Task — Search the records for the string "Deployment", then copy each line that has it.

--- Extracted entries Enclosed Below ---

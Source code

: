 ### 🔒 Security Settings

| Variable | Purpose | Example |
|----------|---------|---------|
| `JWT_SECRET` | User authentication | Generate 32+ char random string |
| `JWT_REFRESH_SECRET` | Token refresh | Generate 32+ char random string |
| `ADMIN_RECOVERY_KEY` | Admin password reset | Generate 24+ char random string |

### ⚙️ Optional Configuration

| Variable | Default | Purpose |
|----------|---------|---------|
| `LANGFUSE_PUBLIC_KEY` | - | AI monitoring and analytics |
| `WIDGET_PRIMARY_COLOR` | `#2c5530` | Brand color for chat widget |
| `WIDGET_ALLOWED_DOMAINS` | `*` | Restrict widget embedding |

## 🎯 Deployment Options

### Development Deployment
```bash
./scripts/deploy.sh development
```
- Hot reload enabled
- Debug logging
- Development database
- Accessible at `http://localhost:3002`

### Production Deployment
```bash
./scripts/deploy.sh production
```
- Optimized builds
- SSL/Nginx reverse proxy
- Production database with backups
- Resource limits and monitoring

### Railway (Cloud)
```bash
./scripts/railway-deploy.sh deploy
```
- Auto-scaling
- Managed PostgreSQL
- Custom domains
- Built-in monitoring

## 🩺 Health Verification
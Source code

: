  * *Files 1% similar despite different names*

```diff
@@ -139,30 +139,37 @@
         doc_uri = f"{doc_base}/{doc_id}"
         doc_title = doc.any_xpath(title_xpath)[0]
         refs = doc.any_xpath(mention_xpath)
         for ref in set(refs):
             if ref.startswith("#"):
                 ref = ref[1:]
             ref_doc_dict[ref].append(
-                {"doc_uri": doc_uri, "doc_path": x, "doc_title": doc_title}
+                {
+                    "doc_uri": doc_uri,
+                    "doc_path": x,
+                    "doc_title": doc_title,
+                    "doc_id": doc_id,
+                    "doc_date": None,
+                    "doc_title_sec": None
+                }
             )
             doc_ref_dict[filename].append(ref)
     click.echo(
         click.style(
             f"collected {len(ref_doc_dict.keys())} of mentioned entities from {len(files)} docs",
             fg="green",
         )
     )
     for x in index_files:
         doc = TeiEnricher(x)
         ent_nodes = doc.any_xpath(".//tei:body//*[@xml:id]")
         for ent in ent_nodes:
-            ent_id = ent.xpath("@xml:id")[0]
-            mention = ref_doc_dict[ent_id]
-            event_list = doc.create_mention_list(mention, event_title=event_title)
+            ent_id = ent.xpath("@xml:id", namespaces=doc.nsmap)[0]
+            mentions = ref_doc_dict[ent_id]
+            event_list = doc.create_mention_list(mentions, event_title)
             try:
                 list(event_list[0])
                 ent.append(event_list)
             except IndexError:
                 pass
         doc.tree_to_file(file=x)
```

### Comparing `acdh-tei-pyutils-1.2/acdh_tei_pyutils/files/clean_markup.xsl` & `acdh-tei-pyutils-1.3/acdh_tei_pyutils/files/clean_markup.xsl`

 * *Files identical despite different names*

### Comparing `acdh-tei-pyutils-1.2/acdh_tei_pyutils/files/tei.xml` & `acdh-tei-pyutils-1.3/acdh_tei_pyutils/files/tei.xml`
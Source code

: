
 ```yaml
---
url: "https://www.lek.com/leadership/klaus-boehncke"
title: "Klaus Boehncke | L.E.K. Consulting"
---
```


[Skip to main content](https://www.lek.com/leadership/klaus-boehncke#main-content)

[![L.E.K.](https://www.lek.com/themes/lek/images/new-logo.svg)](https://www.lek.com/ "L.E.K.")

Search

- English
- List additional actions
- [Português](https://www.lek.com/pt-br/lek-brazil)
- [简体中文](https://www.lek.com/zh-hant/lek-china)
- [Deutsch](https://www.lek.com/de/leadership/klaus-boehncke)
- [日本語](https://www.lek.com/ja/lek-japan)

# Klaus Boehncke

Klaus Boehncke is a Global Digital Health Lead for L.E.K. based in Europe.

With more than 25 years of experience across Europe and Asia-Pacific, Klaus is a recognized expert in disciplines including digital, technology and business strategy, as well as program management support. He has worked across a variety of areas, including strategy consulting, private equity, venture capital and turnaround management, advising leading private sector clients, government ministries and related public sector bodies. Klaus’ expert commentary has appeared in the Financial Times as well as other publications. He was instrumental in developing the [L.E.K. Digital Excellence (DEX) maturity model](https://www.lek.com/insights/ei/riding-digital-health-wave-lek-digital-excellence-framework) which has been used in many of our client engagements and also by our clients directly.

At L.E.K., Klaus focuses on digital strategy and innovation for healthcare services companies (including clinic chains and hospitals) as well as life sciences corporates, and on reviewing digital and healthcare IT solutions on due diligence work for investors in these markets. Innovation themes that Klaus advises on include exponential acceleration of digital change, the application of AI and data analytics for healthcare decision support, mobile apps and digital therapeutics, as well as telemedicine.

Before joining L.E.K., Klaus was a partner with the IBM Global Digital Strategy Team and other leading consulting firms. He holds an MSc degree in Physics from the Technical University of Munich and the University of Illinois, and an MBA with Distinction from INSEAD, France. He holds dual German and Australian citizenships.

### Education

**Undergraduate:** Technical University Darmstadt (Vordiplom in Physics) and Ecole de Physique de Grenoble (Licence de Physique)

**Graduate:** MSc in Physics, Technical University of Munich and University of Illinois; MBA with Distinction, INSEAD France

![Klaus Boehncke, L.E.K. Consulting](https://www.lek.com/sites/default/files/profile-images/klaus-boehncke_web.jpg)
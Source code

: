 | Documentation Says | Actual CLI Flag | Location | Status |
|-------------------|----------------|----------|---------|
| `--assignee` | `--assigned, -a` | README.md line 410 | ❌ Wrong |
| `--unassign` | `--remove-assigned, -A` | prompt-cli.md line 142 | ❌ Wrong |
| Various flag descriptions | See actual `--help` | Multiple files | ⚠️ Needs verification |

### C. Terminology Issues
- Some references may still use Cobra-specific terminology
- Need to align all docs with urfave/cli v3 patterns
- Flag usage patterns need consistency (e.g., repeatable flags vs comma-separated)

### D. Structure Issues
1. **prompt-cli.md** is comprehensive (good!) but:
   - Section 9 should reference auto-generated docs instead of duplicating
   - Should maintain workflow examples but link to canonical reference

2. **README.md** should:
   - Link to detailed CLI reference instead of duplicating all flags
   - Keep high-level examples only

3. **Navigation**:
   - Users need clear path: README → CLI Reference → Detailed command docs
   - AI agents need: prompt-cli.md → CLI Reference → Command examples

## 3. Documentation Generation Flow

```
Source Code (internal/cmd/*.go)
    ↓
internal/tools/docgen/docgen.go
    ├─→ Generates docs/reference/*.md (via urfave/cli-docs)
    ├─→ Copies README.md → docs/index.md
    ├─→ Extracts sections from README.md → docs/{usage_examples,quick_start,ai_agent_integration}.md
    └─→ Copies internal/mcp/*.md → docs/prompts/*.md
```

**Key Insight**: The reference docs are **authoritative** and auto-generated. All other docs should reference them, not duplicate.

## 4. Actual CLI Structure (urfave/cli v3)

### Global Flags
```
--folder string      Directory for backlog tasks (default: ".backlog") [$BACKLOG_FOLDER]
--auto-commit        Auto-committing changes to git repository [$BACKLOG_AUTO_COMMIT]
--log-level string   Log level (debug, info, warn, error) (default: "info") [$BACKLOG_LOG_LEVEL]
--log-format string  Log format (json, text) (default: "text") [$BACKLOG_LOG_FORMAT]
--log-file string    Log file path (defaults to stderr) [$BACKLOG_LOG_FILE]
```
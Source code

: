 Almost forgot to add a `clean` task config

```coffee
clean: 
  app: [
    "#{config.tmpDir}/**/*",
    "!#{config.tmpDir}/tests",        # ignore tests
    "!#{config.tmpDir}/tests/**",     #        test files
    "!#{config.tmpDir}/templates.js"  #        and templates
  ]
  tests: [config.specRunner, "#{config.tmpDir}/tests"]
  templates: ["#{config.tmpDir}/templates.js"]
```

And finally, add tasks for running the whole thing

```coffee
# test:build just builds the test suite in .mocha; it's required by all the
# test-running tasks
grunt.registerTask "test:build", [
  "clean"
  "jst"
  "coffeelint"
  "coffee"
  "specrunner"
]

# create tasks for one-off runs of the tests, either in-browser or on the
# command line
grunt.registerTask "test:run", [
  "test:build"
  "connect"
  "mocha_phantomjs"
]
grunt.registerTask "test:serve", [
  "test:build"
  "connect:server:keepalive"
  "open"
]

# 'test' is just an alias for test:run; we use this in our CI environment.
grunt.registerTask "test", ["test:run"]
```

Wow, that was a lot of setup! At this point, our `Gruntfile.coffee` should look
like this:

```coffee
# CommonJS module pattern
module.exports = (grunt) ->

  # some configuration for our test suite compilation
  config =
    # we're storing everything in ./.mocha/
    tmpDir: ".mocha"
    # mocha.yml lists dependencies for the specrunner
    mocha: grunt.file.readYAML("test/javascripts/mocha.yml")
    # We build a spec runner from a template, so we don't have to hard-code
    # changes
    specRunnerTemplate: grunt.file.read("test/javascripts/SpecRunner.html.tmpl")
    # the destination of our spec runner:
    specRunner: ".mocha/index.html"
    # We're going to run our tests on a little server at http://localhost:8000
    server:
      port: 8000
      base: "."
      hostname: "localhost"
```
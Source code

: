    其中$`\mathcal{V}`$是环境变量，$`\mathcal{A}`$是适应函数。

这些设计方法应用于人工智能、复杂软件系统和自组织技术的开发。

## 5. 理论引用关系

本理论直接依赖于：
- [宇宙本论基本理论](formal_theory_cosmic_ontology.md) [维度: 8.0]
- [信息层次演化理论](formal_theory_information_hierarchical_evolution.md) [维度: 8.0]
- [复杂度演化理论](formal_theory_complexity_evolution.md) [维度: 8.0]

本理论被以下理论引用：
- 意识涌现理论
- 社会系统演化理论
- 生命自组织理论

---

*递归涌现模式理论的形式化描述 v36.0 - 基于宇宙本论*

--- End of Enclosed Extracted entries ---

Output of the exercise —
## 🎯 Deployment Options
### Development Deployment
### Production Deployment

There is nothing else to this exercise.